THE TASK: Among the records below, which lines contain the string "method"? Report them.
----------
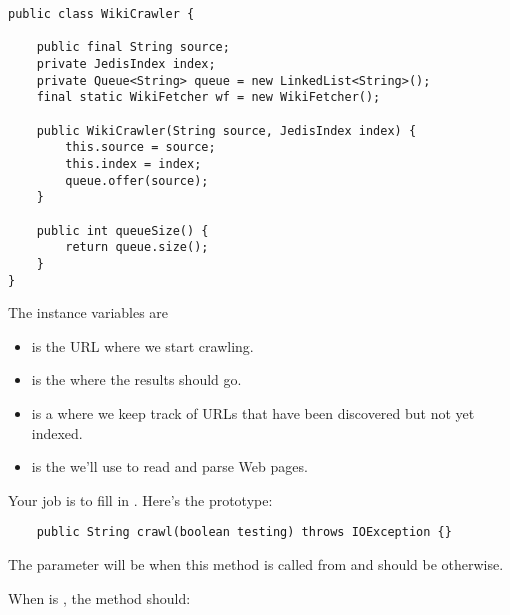 \documentclass[12pt]{book}
\theoremstyle{exercise}
\begin{document}
\begin{verbatim}
public class WikiCrawler {

    public final String source;
    private JedisIndex index;
    private Queue<String> queue = new LinkedList<String>();
    final static WikiFetcher wf = new WikiFetcher();

    public WikiCrawler(String source, JedisIndex index) {
        this.source = source;
        this.index = index;
        queue.offer(source);
    }

    public int queueSize() {
        return queue.size();
    }
}
\end{verbatim}

The instance variables are

\begin{itemize}

\item
   is the URL where we start crawling.

\item
   is the  where the results should go.

\item
   is a  where we keep track of URLs
  that have been discovered but not yet indexed.

\item
   is the  we'll use to read and parse
  Web pages.

\end{itemize}

Your job is to fill in . Here's the prototype:


\begin{verbatim}
    public String crawl(boolean testing) throws IOException {}
\end{verbatim}

The parameter  will be  when this method is
called from  and should be 
otherwise.

When  is , the  method should:
\end{document}
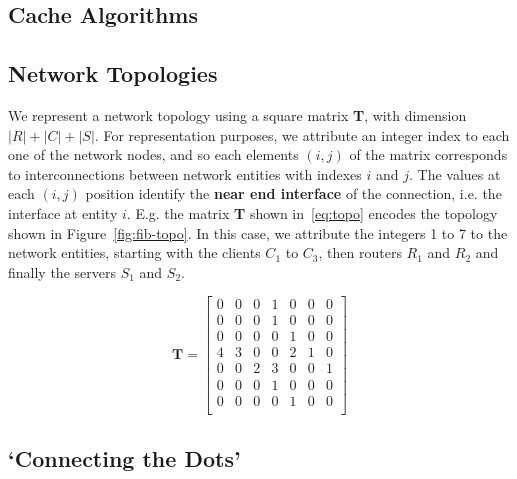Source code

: \subsection{Cache Algorithms}
\label{subsec:meth-caching-algs}

\subsection{Network Topologies}
\label{subsec:meth-topologies}

We represent a network topology using a square matrix \textbf{T}, 
with dimension $|R|+|C|+|S|$. For representation purposes, we attribute an 
integer index to each one of the network nodes, and so each elements $(i,j)$ of the 
matrix corresponds to interconnections between network entities with indexes $i$ and $j$. The 
values at each $(i,j)$ position identify the \textbf{near end interface} of the 
connection, i.e. the interface at entity $i$. E.g. the matrix \textbf{T} shown 
in~\ref{eq:topo} encodes the topology shown in Figure~\ref{fig:fib-topo}. In this case, 
we attribute the integers 1 to 7 to the network entities, starting with the 
clients $C_1$ to $C_3$, then routers $R_1$ and $R_2$ and 
finally the servers $S_1$ and $S_2$.

\begin{equation}
\textbf{T} = \begin{bmatrix} 
                0 & 0 & 0 & 1 & 0 & 0 & 0               \\ 
                0 & 0 & 0 & 1 & 0 & 0 & 0               \\ 
                0 & 0 & 0 & 0 & 1 & 0 & 0               \\ 
                4 & 3 & 0 & 0 & 2 & 1 & 0               \\ 
                0 & 0 & 2 & 3 & 0 & 0 & 1               \\ 
                0 & 0 & 0 & 1 & 0 & 0 & 0               \\ 
                0 & 0 & 0 & 0 & 1 & 0 & 0               \\ \end{bmatrix}
    \label{eq:topo}
\end{equation}\shortvertbreak

\subsection{`Connecting the Dots'}
\label{subsec:meth-conn-dots}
----------
SOLUTION TO THE PROBLEM:
The parameter  will be  when this method is
When  is , the  method should:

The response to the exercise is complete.